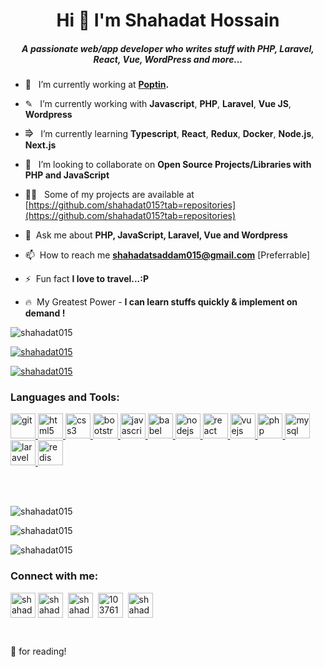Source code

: <h1 align="center">Hi 👋 I'm Shahadat Hossain</h1>

<h5 align="center">A passionate web/app developer who writes stuff with PHP, Laravel, React, Vue, WordPress and more...</h5>


- 🔭  &nbsp; I’m currently working at **[Poptin](https://poptin.com).**

- ✎ &nbsp; I’m currently working with **Javascript**, **PHP**, **Laravel**, **Vue JS**, **Wordpress**

- ⭆  &nbsp; I’m currently learning **Typescript**, **React**, **Redux**, **Docker**, **Node.js**, **Next.js**

- 👯  &nbsp; I’m looking to collaborate on **Open Source Projects/Libraries with PHP and JavaScript**

- 👨‍💻  &nbsp; Some of my projects are available at [https://github.com/shahadat015?tab=repositories](https://github.com/shahadat015?tab=repositories)

- 💬  &nbsp;Ask me about **PHP, JavaScript, Laravel, Vue and Wordpress**

- 📫  &nbsp;How to reach me **shahadatsaddam015@gmail.com** [Preferrable]

- ⚡  &nbsp;Fun fact **I love to travel...:P**

- 🔥 &nbsp;My Greatest Power - **I can learn stuffs quickly & implement on demand !**


<p align="left"> <img src="https://komarev.com/ghpvc/?username=shahadat015&label=Profile%20views&color=0e75b6&style=flat" alt="shahadat015" /> </p>

<p align="left"> <a href="https://github.com/ryo-ma/github-profile-trophy"><img src="https://github-profile-trophy.vercel.app/?username=shahadat015" alt="shahadat015" /></a> </p>

<p align="left"> <a href="https://twitter.com/shahadat015" target="blank"><img src="https://img.shields.io/twitter/follow/shahadat015?logo=twitter&style=for-the-badge" alt="shahadat015" /></a> </p>
<h3 align="left">Languages and Tools:</h3>

<p align="left"><a href="https://git-scm.com/" target="_blank"> <img src="https://www.vectorlogo.zone/logos/git-scm/git-scm-icon.svg" alt="git" width="40" height="40"/> </a> <a href="https://www.w3.org/html/" target="_blank"> <img src="https://img.icons8.com/dusk/64/000000/html-5.png" alt="html5" width="40" height="40"/> </a><a href="https://www.w3schools.com/css/" target="_blank"> <img src="https://img.icons8.com/color/48/000000/css3.png" alt="css3" width="40" height="40"/> </a><a href="https://getbootstrap.com" target="_blank"> <img src="https://img.icons8.com/color/48/000000/bootstrap.png" alt="bootstrap" width="40" height="40"/> </a><a href="https://developer.mozilla.org/en-US/docs/Web/JavaScript" target="_blank"> <img src="https://img.icons8.com/color/48/000000/javascript.png" alt="javascript" width="40" height="40"/> </a><a href="https://babeljs.io/" target="_blank"> <img src="https://img.icons8.com/wired/64/000000/babel.png" alt="babel" width="40" height="40"/> </a><a href="https://nodejs.org" target="_blank"> <img src="https://img.icons8.com/color/48/000000/nodejs.png" alt="nodejs" width="40" height="40"/> </a><a href="https://reactjs.org/" target="_blank"> <img src="https://img.icons8.com/plasticine/48/000000/react.png" alt="react" width="40" height="40"/> </a><a href="https://vuejs.org/" target="_blank"> <img src="https://img.icons8.com/color/48/000000/vue-js.png" alt="vuejs" width="40" height="40"/> </a><a href="https://www.php.net" target="_blank"> <img src="https://img.icons8.com/color/48/000000/php.png" alt="php" width="40" height="40"/> </a><a href="https://www.mysql.com/" target="_blank"> <img src="https://img.icons8.com/color/48/000000/mysql.png" alt="mysql" width="40" height="40"/> </a><a href="https://laravel.com/" target="_blank"> <img src="https://img.icons8.com/fluent/48/000000/laravel.png" alt="laravel" width="40" height="40"/> </a><a href="https://redis.io" target="_blank"> <img src="https://img.icons8.com/color/48/000000/redis.png" alt="redis" width="40" height="40"/></a></p>

<br />

<br />
<p align="left"><img src="https://github-readme-stats.vercel.app/api/top-langs?username=shahadat015&show_icons=true&locale=en&layout=compact&theme=radical" alt="shahadat015" /></p>

<p><img align="center" src="https://github-readme-stats.vercel.app/api?username=shahadat015&show_icons=true&locale=en&theme=radical" alt="shahadat015" /></p>

<p><img align="center" src="https://github-readme-streak-stats.herokuapp.com/?user=shahadat015&theme=radical" alt="shahadat015" /></p>


<h3 align="left">Connect with me:</h3>

<p align="left"><a href="mailto:shahadat015@yahoo.com" target="blank"><img align="center" src="https://img.icons8.com/color/64/000000/gmail-new.png" alt="shahadat015" height="40" width="40" /></a>&nbsp;<a href="https://twitter.com/shahadat015" target="blank" ><img align="center" src="https://img.icons8.com/cute-clipart/64/000000/twitter.png" alt="shahadat015" height="40" width="40" /></a> &nbsp;<a href="https://www.linkedin.com/in/shahadat015/" target="blank"><img align="center" src="https://img.icons8.com/cute-clipart/64/000000/linkedin.png" alt="shahadat015" height="40" width="40" /></a> &nbsp;<a href="https://stackoverflow.com/users/10376111/shahadat-hossain" target="blank"><img align="center" src="https://img.icons8.com/?size=64&id=3527&format=png" alt="10376111/shahadat-hossain" height="40" width="40" /></a> &nbsp;<a href="https://fb.com/shahadat015" target="blank"><img align="center" src="https://img.icons8.com/color/64/000000/facebook.png" alt="shahadat015" height="40" width="40" /></a> &nbsp;</p>
<br />


🙏 for reading!
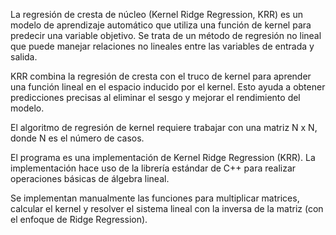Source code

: La regresión de cresta de núcleo (Kernel Ridge Regression, KRR) es un modelo de aprendizaje automático que utiliza una función de kernel para predecir una variable objetivo. Se trata de un método de regresión no lineal que puede manejar relaciones no lineales entre las variables de entrada y salida. 

KRR combina la regresión de cresta con el truco de kernel para aprender una función lineal en el espacio inducido por el kernel. Esto ayuda a obtener predicciones precisas al eliminar el sesgo y mejorar el rendimiento del modelo. 

El algoritmo de regresión de kernel requiere trabajar con una matriz N x N, donde N es el número de casos.

El programa es una implementación de Kernel Ridge Regression (KRR). La implementación hace 
uso de la librería estándar de C++ para realizar operaciones básicas de álgebra lineal.

Se implementan manualmente las funciones para multiplicar matrices, calcular el kernel y 
resolver el sistema lineal con la inversa de la matriz (con el enfoque de Ridge Regression).
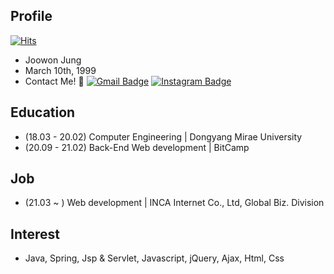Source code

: ## **Profile** 

[![Hits](https://hits.seeyoufarm.com/api/count/incr/badge.svg?url=https%3A%2F%2Fgithub.com%2Fjoowon-jung&count_bg=%2300A9FF&title_bg=%235BCAFF&icon=&icon_color=%23E7E7E7&title=VISIT&edge_flat=false)](https://hits.seeyoufarm.com)
- Joowon Jung
- March 10th, 1999
- Contact Me! 👋  [![Gmail Badge](https://img.shields.io/badge/Gmail-d14836?style=flat-square&logo=Gmail&logoColor=white&link=mailto:jjoowonjung@gmail.com)](mailto:jjoowonjung@gmail.com)
[![Instagram Badge](https://img.shields.io/badge/-Instagram-dd2a7b?style=flat-square&logo=instagram&logoColor=white&link=https://www.instagram.com/zoo._.1/)](https://www.instagram.com/zoo._.1/) 

## Education
- (18.03 - 20.02) Computer Engineering | Dongyang Mirae University
- (20.09 - 21.02) Back-End Web development | BitCamp

## Job
- (21.03 ~ ) Web development | INCA Internet Co., Ltd, Global Biz. Division

## Interest
- Java, Spring, Jsp & Servlet, Javascript, jQuery, Ajax, Html, Css
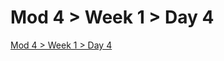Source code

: # Mod 4 > Week 1 > Day 4

[Mod 4 > Week 1 > Day 4](https://whitehatlearningproducts.github.io/swe/mod4/wk1/day4.html)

┄┄┄┄┄┄┄┄┄┄┄┄┄┄┄┄┄┄┄┄

REQUIREMENT » All entries need repeating exactly, but without the pictures.

EXERCISE ANSWER »
Source code

: <h1 align="center">Hi 👋 I'm Shahadat Hossain</h1>

<h5 align="center">A passionate web/app developer who writes stuff with PHP, Laravel, React, Vue, WordPress and more...</h5>


- 🔭  &nbsp; I’m currently working at **[Poptin](https://poptin.com).**

- ✎ &nbsp; I’m currently working with **Javascript**, **PHP**, **Laravel**, **Vue JS**, **Wordpress**

- ⭆  &nbsp; I’m currently learning **Typescript**, **React**, **Redux**, **Docker**, **Node.js**, **Next.js**

- 👯  &nbsp; I’m looking to collaborate on **Open Source Projects/Libraries with PHP and JavaScript**

- 👨‍💻  &nbsp; Some of my projects are available at [https://github.com/shahadat015?tab=repositories](https://github.com/shahadat015?tab=repositories)

- 💬  &nbsp;Ask me about **PHP, JavaScript, Laravel, Vue and Wordpress**

- 📫  &nbsp;How to reach me **shahadatsaddam015@gmail.com** [Preferrable]

- ⚡  &nbsp;Fun fact **I love to travel...:P**

- 🔥 &nbsp;My Greatest Power - **I can learn stuffs quickly & implement on demand !**


<p align="left"> <img src="https://komarev.com/ghpvc/?username=shahadat015&label=Profile%20views&color=0e75b6&style=flat" alt="shahadat015" /> </p>

<p align="left"> <a href="https://github.com/ryo-ma/github-profile-trophy"><img src="https://github-profile-trophy.vercel.app/?username=shahadat015" alt="shahadat015" /></a> </p>

<p align="left"> <a href="https://twitter.com/shahadat015" target="blank"><img src="https://img.shields.io/twitter/follow/shahadat015?logo=twitter&style=for-the-badge" alt="shahadat015" /></a> </p>
<h3 align="left">Languages and Tools:</h3>

<p align="left"><a href="https://git-scm.com/" target="_blank"> <img src="https://www.vectorlogo.zone/logos/git-scm/git-scm-icon.svg" alt="git" width="40" height="40"/> </a> <a href="https://www.w3.org/html/" target="_blank"> <img src="https://img.icons8.com/dusk/64/000000/html-5.png" alt="html5" width="40" height="40"/> </a><a href="https://www.w3schools.com/css/" target="_blank"> <img src="https://img.icons8.com/color/48/000000/css3.png" alt="css3" width="40" height="40"/> </a><a href="https://getbootstrap.com" target="_blank"> <img src="https://img.icons8.com/color/48/000000/bootstrap.png" alt="bootstrap" width="40" height="40"/> </a><a href="https://developer.mozilla.org/en-US/docs/Web/JavaScript" target="_blank"> <img src="https://img.icons8.com/color/48/000000/javascript.png" alt="javascript" width="40" height="40"/> </a><a href="https://babeljs.io/" target="_blank"> <img src="https://img.icons8.com/wired/64/000000/babel.png" alt="babel" width="40" height="40"/> </a><a href="https://nodejs.org" target="_blank"> <img src="https://img.icons8.com/color/48/000000/nodejs.png" alt="nodejs" width="40" height="40"/> </a><a href="https://reactjs.org/" target="_blank"> <img src="https://img.icons8.com/plasticine/48/000000/react.png" alt="react" width="40" height="40"/> </a><a href="https://vuejs.org/" target="_blank"> <img src="https://img.icons8.com/color/48/000000/vue-js.png" alt="vuejs" width="40" height="40"/> </a><a href="https://www.php.net" target="_blank"> <img src="https://img.icons8.com/color/48/000000/php.png" alt="php" width="40" height="40"/> </a><a href="https://www.mysql.com/" target="_blank"> <img src="https://img.icons8.com/color/48/000000/mysql.png" alt="mysql" width="40" height="40"/> </a><a href="https://laravel.com/" target="_blank"> <img src="https://img.icons8.com/fluent/48/000000/laravel.png" alt="laravel" width="40" height="40"/> </a><a href="https://redis.io" target="_blank"> <img src="https://img.icons8.com/color/48/000000/redis.png" alt="redis" width="40" height="40"/></a></p>

<br />

<br />
<p align="left"><img src="https://github-readme-stats.vercel.app/api/top-langs?username=shahadat015&show_icons=true&locale=en&layout=compact&theme=radical" alt="shahadat015" /></p>

<p><img align="center" src="https://github-readme-stats.vercel.app/api?username=shahadat015&show_icons=true&locale=en&theme=radical" alt="shahadat015" /></p>

<p><img align="center" src="https://github-readme-streak-stats.herokuapp.com/?user=shahadat015&theme=radical" alt="shahadat015" /></p>


<h3 align="left">Connect with me:</h3>

<p align="left"><a href="mailto:shahadat015@yahoo.com" target="blank"><img align="center" src="https://img.icons8.com/color/64/000000/gmail-new.png" alt="shahadat015" height="40" width="40" /></a>&nbsp;<a href="https://twitter.com/shahadat015" target="blank" ><img align="center" src="https://img.icons8.com/cute-clipart/64/000000/twitter.png" alt="shahadat015" height="40" width="40" /></a> &nbsp;<a href="https://www.linkedin.com/in/shahadat015/" target="blank"><img align="center" src="https://img.icons8.com/cute-clipart/64/000000/linkedin.png" alt="shahadat015" height="40" width="40" /></a> &nbsp;<a href="https://stackoverflow.com/users/10376111/shahadat-hossain" target="blank"><img align="center" src="https://img.icons8.com/?size=64&id=3527&format=png" alt="10376111/shahadat-hossain" height="40" width="40" /></a> &nbsp;<a href="https://fb.com/shahadat015" target="blank"><img align="center" src="https://img.icons8.com/color/64/000000/facebook.png" alt="shahadat015" height="40" width="40" /></a> &nbsp;</p>
<br />


🙏 for reading!
Source code

: La regresión de cresta de núcleo (Kernel Ridge Regression, KRR) es un modelo de aprendizaje automático que utiliza una función de kernel para predecir una variable objetivo. Se trata de un método de regresión no lineal que puede manejar relaciones no lineales entre las variables de entrada y salida. 

KRR combina la regresión de cresta con el truco de kernel para aprender una función lineal en el espacio inducido por el kernel. Esto ayuda a obtener predicciones precisas al eliminar el sesgo y mejorar el rendimiento del modelo. 

El algoritmo de regresión de kernel requiere trabajar con una matriz N x N, donde N es el número de casos.

El programa es una implementación de Kernel Ridge Regression (KRR). La implementación hace 
uso de la librería estándar de C++ para realizar operaciones básicas de álgebra lineal.

Se implementan manualmente las funciones para multiplicar matrices, calcular el kernel y 
resolver el sistema lineal con la inversa de la matriz (con el enfoque de Ridge Regression).
Source code

: ## **Profile** 

[![Hits](https://hits.seeyoufarm.com/api/count/incr/badge.svg?url=https%3A%2F%2Fgithub.com%2Fjoowon-jung&count_bg=%2300A9FF&title_bg=%235BCAFF&icon=&icon_color=%23E7E7E7&title=VISIT&edge_flat=false)](https://hits.seeyoufarm.com)
- Joowon Jung
- March 10th, 1999
- Contact Me! 👋  [![Gmail Badge](https://img.shields.io/badge/Gmail-d14836?style=flat-square&logo=Gmail&logoColor=white&link=mailto:jjoowonjung@gmail.com)](mailto:jjoowonjung@gmail.com)
[![Instagram Badge](https://img.shields.io/badge/-Instagram-dd2a7b?style=flat-square&logo=instagram&logoColor=white&link=https://www.instagram.com/zoo._.1/)](https://www.instagram.com/zoo._.1/) 

## Education
- (18.03 - 20.02) Computer Engineering | Dongyang Mirae University
- (20.09 - 21.02) Back-End Web development | BitCamp

## Job
- (21.03 ~ ) Web development | INCA Internet Co., Ltd, Global Biz. Division

## Interest
- Java, Spring, Jsp & Servlet, Javascript, jQuery, Ajax, Html, Css
Source code

: # Mod 4 > Week 1 > Day 4

[Mod 4 > Week 1 > Day 4](https://whitehatlearningproducts.github.io/swe/mod4/wk1/day4.html)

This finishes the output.